L’ostinato attivismo anti-vita dell’Europa non si limita all’aborto. Ancora una volta sono stati un gruppo di Paesi europei – Inghilterra, Francia e Spagna in testa – a far fallire alle Nazioni Unite il tentativo di approvare il bando totale alla clonazione umana, lo scorso novembre.

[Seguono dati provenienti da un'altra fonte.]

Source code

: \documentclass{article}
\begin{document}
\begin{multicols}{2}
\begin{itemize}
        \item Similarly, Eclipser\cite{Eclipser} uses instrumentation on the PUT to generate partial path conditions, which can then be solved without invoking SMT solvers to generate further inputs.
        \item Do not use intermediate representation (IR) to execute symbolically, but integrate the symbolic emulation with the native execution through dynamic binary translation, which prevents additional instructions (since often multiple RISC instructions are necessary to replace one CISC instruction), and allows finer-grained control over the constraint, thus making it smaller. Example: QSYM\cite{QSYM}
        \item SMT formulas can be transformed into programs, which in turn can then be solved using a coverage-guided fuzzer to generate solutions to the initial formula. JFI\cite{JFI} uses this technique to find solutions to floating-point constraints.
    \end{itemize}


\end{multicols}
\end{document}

Prendere coscienza di questa situazione non può risolversi in una semplice condanna dell’Europa e di chi l’ha guidata in questi anni e di chi la guiderà ancora (da questo punto di vista la Commissione Barroso non nasce sotto migliori auspici). Si tratta anzitutto di rinnovare un impegno a vivere la fede e a costruire spazi umani nuovi. Sarebbe sterile invocare il richiamo alle radici cristiane dell’Europa se Cristo non fosse presente, vivo e incontrabile oggi. Se le cattedrali fossero soltanto una memoria del passato, pur belle e stupefacenti sarebbero però inutili all’uomo europeo di oggi. In secondo luogo è necessario che la fede vissuta si traduca in opere sociali, in grado di ricostruire quella cultura europea così clamorosamente negata dalla Costituzione recentemente approvata. E nel frattempo sarebbe opportuno che invitassimo i governi europei a vigilare e a rendere conto del modo in cui vengono spese le nostre tasse.
RICORDA
«Chiesa in Europa, la nuova evangelizzazione è il compito che ti attende! Sappi ritrovare l’entusiasmo dell’annuncio. […] L’annuncio di Gesù, che è il Vangelo della speranza, sia il tuo vanto e la tua ragion d’essere. Continua con rinnovato ardore nello stesso spirito missionario che, lungo questi venti secoli e incominciando dalla predicazione degli apostoli Pietro e Paolo, ha animato tanti Santi e Sante, autentici evangelizzatori del continente europeo».
(Giovanni Paolo Il, Ecclesia in Europa, 28 giugno 2003, n. 45).